Former Democratic Rep. Gunn McKay is confident he will have no trouble picking up where he left off if he returns to Congress after an eight-year hiatus.
But an aide to incumbent Republican Rep. Jim Hansen says that if McKay does go back to Washington, he will be ineffective and frustrated in an institution where attitudes and faces have changed in recent years.The question may be academic. McKay must first overcome an opponent who unseated him in 1980 and foiled his comeback attempt two years ago. Recent polls have given Hansen a 6 to 9 percentage point lead over McKay in the 1st Congressional District race.
McKay's advisers hope to turn that around during the final weeks of the campaign with heavy television and radio advertising. Even if they're successful, McKay will be in for a rude awakening, said Hansen campaign manager Peter Jenks.
"He would be a 64-year-old freshman congressman with not much of a future,," Jenks said. "Gunn McKay would get second-rate committees and feel not very much at home in Congress today."
McKay, who was elected to his first congressional term in 1970, doesn't buy that.
"We'll have more influence when we get there than he's had in eight years - the first day," McKay said.

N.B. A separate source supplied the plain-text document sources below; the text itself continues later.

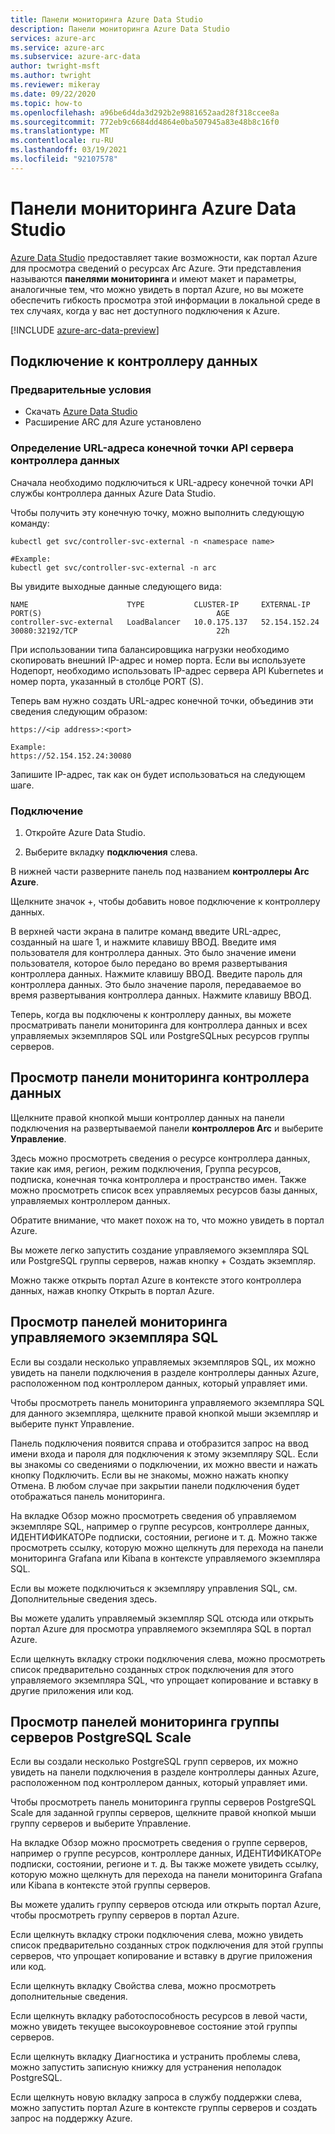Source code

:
 ```yaml
---
title: Панели мониторинга Azure Data Studio
description: Панели мониторинга Azure Data Studio
services: azure-arc
ms.service: azure-arc
ms.subservice: azure-arc-data
author: twright-msft
ms.author: twright
ms.reviewer: mikeray
ms.date: 09/22/2020
ms.topic: how-to
ms.openlocfilehash: a96be6d4da3d292b2e9881652aad28f318ccee8a
ms.sourcegitcommit: 772eb9c6684dd4864e0ba507945a83e48b8c16f0
ms.translationtype: MT
ms.contentlocale: ru-RU
ms.lasthandoff: 03/19/2021
ms.locfileid: "92107578"
---
```

# <a name="azure-data-studio-dashboards"></a>Панели мониторинга Azure Data Studio

[Azure Data Studio](/sql/azure-data-studio/what-is) предоставляет такие возможности, как портал Azure для просмотра сведений о ресурсах Arc Azure.  Эти представления называются **панелями мониторинга** и имеют макет и параметры, аналогичные тем, что можно увидеть в портал Azure, но вы можете обеспечить гибкость просмотра этой информации в локальной среде в тех случаях, когда у вас нет доступного подключения к Azure.

[!INCLUDE [azure-arc-data-preview](../../../includes/azure-arc-data-preview.md)]

## <a name="connecting-to-a-data-controller"></a>Подключение к контроллеру данных

### <a name="prerequisites"></a>Предварительные условия

- Скачать [Azure Data Studio](/sql/azure-data-studio/download-azure-data-studio)
- Расширение ARC для Azure установлено

### <a name="determine-the-data-controller-server-api-endpoint-url"></a>Определение URL-адреса конечной точки API сервера контроллера данных

Сначала необходимо подключиться к URL-адресу конечной точки API службы контроллера данных Azure Data Studio.

Чтобы получить эту конечную точку, можно выполнить следующую команду:

```console
kubectl get svc/controller-svc-external -n <namespace name>

#Example:
kubectl get svc/controller-svc-external -n arc
```

Вы увидите выходные данные следующего вида:

```console
NAME                      TYPE           CLUSTER-IP     EXTERNAL-IP      PORT(S)                                       AGE
controller-svc-external   LoadBalancer   10.0.175.137   52.154.152.24    30080:32192/TCP                               22h
```

При использовании типа балансировщика нагрузки необходимо скопировать внешний IP-адрес и номер порта. Если вы используете Нодепорт, необходимо использовать IP-адрес сервера API Kubernetes и номер порта, указанный в столбце PORT (S).

Теперь вам нужно создать URL-адрес конечной точки, объединив эти сведения следующим образом:

```console
https://<ip address>:<port>

Example:
https://52.154.152.24:30080
```

Запишите IP-адрес, так как он будет использоваться на следующем шаге.

### <a name="connect"></a>Подключение

1. Откройте Azure Data Studio.

1. Выберите вкладку **подключения** слева.

В нижней части разверните панель под названием **контроллеры Arc Azure**.

Щелкните значок +, чтобы добавить новое подключение к контроллеру данных.

В верхней части экрана в палитре команд введите URL-адрес, созданный на шаге 1, и нажмите клавишу ВВОД.
Введите имя пользователя для контроллера данных.  Это было значение имени пользователя, которое было передано во время развертывания контроллера данных.  Нажмите клавишу ВВОД.
Введите пароль для контроллера данных.  Это было значение пароля, передаваемое во время развертывания контроллера данных. Нажмите клавишу ВВОД.

Теперь, когда вы подключены к контроллеру данных, вы можете просматривать панели мониторинга для контроллера данных и всех управляемых экземпляров SQL или PostgreSQLных ресурсов группы серверов.

## <a name="view-the-data-controller-dashboard"></a>Просмотр панели мониторинга контроллера данных

Щелкните правой кнопкой мыши контроллер данных на панели подключения на развертываемой панели **контроллеров Arc** и выберите **Управление**.

Здесь можно просмотреть сведения о ресурсе контроллера данных, такие как имя, регион, режим подключения, Группа ресурсов, подписка, конечная точка контроллера и пространство имен.  Также можно просмотреть список всех управляемых ресурсов базы данных, управляемых контроллером данных.

Обратите внимание, что макет похож на то, что можно увидеть в портал Azure.

Вы можете легко запустить создание управляемого экземпляра SQL или PostgreSQL группы серверов, нажав кнопку + Создать экземпляр.

Можно также открыть портал Azure в контексте этого контроллера данных, нажав кнопку Открыть в портал Azure.

## <a name="view-the-sql-managed-instance-dashboards"></a>Просмотр панелей мониторинга управляемого экземпляра SQL

Если вы создали несколько управляемых экземпляров SQL, их можно увидеть на панели подключения в разделе контроллеры данных Azure, расположенном под контроллером данных, который управляет ими.

Чтобы просмотреть панель мониторинга управляемого экземпляра SQL для данного экземпляра, щелкните правой кнопкой мыши экземпляр и выберите пункт Управление.

Панель подключения появится справа и отобразится запрос на ввод имени входа и пароля для подключения к этому экземпляру SQL. Если вы знакомы со сведениями о подключении, их можно ввести и нажать кнопку Подключить.  Если вы не знакомы, можно нажать кнопку Отмена.  В любом случае при закрытии панели подключения будет отображаться панель мониторинга.

На вкладке Обзор можно просмотреть сведения об управляемом экземпляре SQL, например о группе ресурсов, контроллере данных, ИДЕНТИФИКАТОРе подписки, состоянии, регионе и т. д.  Можно также просмотреть ссылку, которую можно щелкнуть для перехода на панели мониторинга Grafana или Kibana в контексте управляемого экземпляра SQL.

Если вы можете подключиться к экземпляру управления SQL, см. Дополнительные сведения здесь.

Вы можете удалить управляемый экземпляр SQL отсюда или открыть портал Azure для просмотра управляемого экземпляра SQL в портал Azure.

Если щелкнуть вкладку строки подключения слева, можно просмотреть список предварительно созданных строк подключения для этого управляемого экземпляра SQL, что упрощает копирование и вставку в другие приложения или код.

## <a name="view-the-postgresql-hyperscale-server-group-dashboards"></a>Просмотр панелей мониторинга группы серверов PostgreSQL Scale

Если вы создали несколько PostgreSQL групп серверов, их можно увидеть на панели подключения в разделе контроллеры данных Azure, расположенном под контроллером данных, который управляет ими.

Чтобы просмотреть панель мониторинга группы серверов PostgreSQL Scale для заданной группы серверов, щелкните правой кнопкой мыши группу серверов и выберите Управление.

На вкладке Обзор можно просмотреть сведения о группе серверов, например о группе ресурсов, контроллере данных, ИДЕНТИФИКАТОРе подписки, состоянии, регионе и т. д.  Вы также можете увидеть ссылку, которую можно щелкнуть для перехода на панели мониторинга Grafana или Kibana в контексте этой группы серверов.

Вы можете удалить группу серверов отсюда или открыть портал Azure, чтобы просмотреть группу серверов в портал Azure.

Если щелкнуть вкладку строки подключения слева, можно увидеть список предварительно созданных строк подключения для этой группы серверов, что упрощает копирование и вставку в другие приложения или код.

Если щелкнуть вкладку Свойства слева, можно просмотреть дополнительные сведения.

Если щелкнуть вкладку работоспособность ресурсов в левой части, можно увидеть текущее высокоуровневое состояние этой группы серверов.

Если щелкнуть вкладку Диагностика и устранить проблемы слева, можно запустить записную книжку для устранения неполадок PostgreSQL.

Если щелкнуть новую вкладку запроса в службу поддержки слева, можно запустить портал Azure в контексте группы серверов и создать запрос на поддержку Azure.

Rep. Wayne Owens, the only Democrat in Utah's five-member congressional delegation, said he had no trouble adjusting when he returned to the House two years ago after a long absence. Owens served a term in Congress beginning in 1972 and was elected again in 1986.
Owens said McKay's reputation and popularity would make him a player from the start, and though he no longer would have seniority, he would have the advantage of being in the majority party.
"The House of Representatives is in fact a partisan body," Owens said. "Republicans have a terrible time getting anything done because the Democrats ignore them. I'm not advocating that that's good policy, but that's the way it is."